Life on the Trail: Day 56
This is the feeling of living for more. It is the near-exhaustion of a desire to empower and the slow evaporation of a riverbed nesting floating dreams. In the same feeling, it is the revitalization that a smile ignites and the renewed faith that a heart instills within another heart. Together, it is an emotion that I have grown to both love and despise over these past fifty-six days.
Such a trail as the one I am on is nothing short of fascinating. You meet the most eagle-eyed, slick-handed, and get-what-you-pay-for people. But, in between each of those individuals are the genuine people who have reinforced my faith in humanity. The African-American mother in Mississippi who lost her job to the North American Free Trade Agreement (NAFTA) and since has been working three jobs to provide for her family and, at the same time, trying to achieve an education. The Mexican-American father in South Texas who is finally able to support his family because of the jobs that the very same Agreement has brought to the border region. Lost in the translation of policy, politics, and people, there is a beautiful imperfection in each life that I have been able to get to know over these past fifty-six days. In such imperfection, as we all possess, I have found the opportunity to empower; the opportunity to progress change.
From Kansas City to McAllen to Laredo to Jackson to Hattiesburg to Raleigh to Elizabeth City to Rocky Mount to a small leather seat in Concourse C at Denver International Airport at 12:04 in the morning, I find myself discovering more and more of a movement that I have set out to better understand and to more appropriately embody.
To progress change is much like trying to run in water. You are not going to find any traction until your feet meet the sand that canvasses the bottom of the ocean. And only once you have reached the bottom can you truly begin working, moving your way upward and beyond. In accordance, to progress change, one must surrender his doubt and exchange it for an understanding that achieving utopia is not the goal. In truth, the goal is to give imperfection wings and provide it with the chance to fly, to create a better life for itself and for the people around it. For the people around him. For the people around her.

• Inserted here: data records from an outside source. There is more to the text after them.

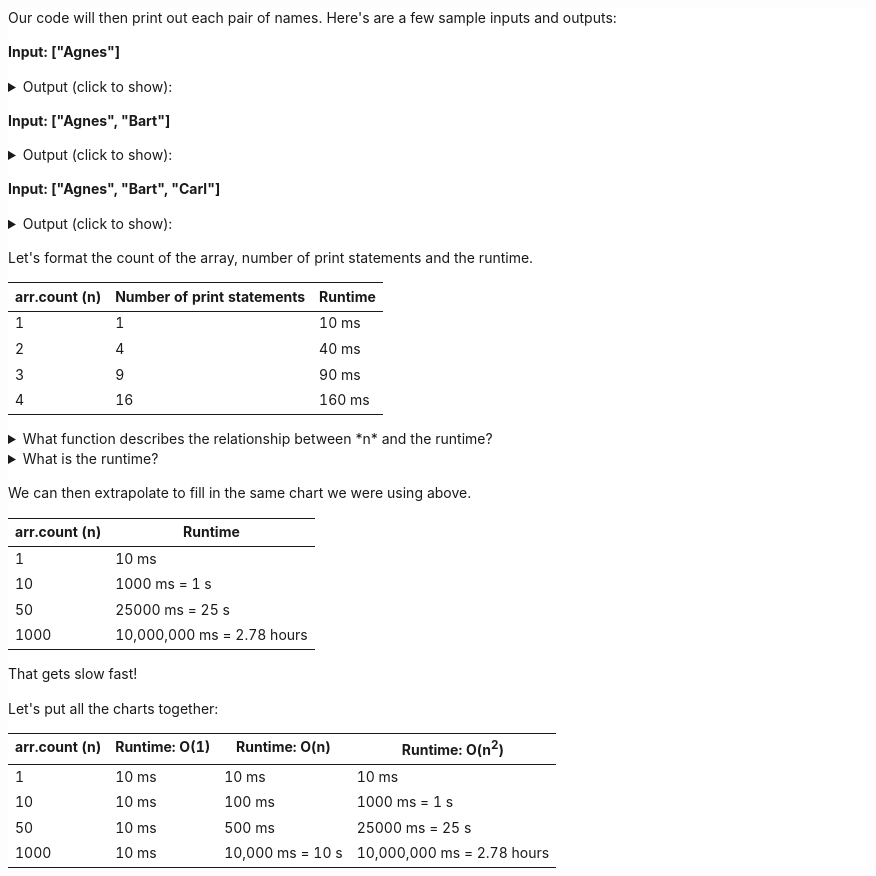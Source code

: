 Our code will then print out each pair of names.  Here's are a few sample inputs and outputs:


**Input: ["Agnes"]**

<details><summary> Output (click to show): </summary></details>


**Input: ["Agnes", "Bart"]**
<details><summary> Output (click to show): </summary></details>

**Input: ["Agnes", "Bart", "Carl"]**
<details><summary> Output (click to show): </summary></details>


Let's format the count of the array, number of print statements and the runtime.


|arr.count (n) | Number of print statements | Runtime |
|---|---|---|
| 1 | 1 | 10 ms |
| 2 | 4 | 40 ms |
| 3 | 9 | 90 ms |
| 4 | 16 | 160 ms |

<details><summary> What function describes the relationship between *n* and the runtime? </summary></details>

<details><summary> What is the runtime? </summary></details>


We can then extrapolate to fill in the same chart we were using above.

|arr.count (n) | Runtime |
|---|---|
| 1 | 10 ms |
| 10 | 1000 ms = 1 s |
| 50 | 25000 ms = 25 s |
| 1000 | 10,000,000 ms = 2.78 hours |

That gets slow fast!  

Let's put all the charts together:

|arr.count (n) | Runtime: O(1) | Runtime: O(n) | Runtime: O(n<sup>2</sup>) |
|---|---|---|---|
| 1 | 10 ms | 10 ms |10 ms |
| 10 | 10 ms | 100 ms | 1000 ms = 1 s |
| 50 | 10 ms | 500 ms | 25000 ms = 25 s |
| 1000 | 10 ms | 10,000 ms = 10 s | 10,000,000 ms = 2.78 hours |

I now find myself flying wing-to-wing with the very people who have allowed me into their lives over these past fifty-six days. I have seen the tears of a mother in Laredo, Texas, who over the course of three weeks became a leader in her community, baring the knowledge that she was going against the grain. In Mississippi, I canvassed neighborhoods where boarded-up houses reflected the suffering that Hurricane Katrina remained to present in the daily lives of community members; the same community members who rose up and decided that this year, this time, their voices were going to be heard. And in North Carolina, I am witnessing the face of a movement take shape; a face with eyes that will not rest until a hunger for change is satiated and a thirst for hope is quenched. Hand-in-hand, I walk with these people into tomorrow.
Indeed, as I have worded before, we are living in a changing world. Voices are being found. Hopes and dreams are being reclaimed. Power is once again being sought to bring people back together, not to divide us further apart. We are progressing into a wonderful tomorrow that will always be known as that day.
That is a day that I dedicate my life to waking in the morning of.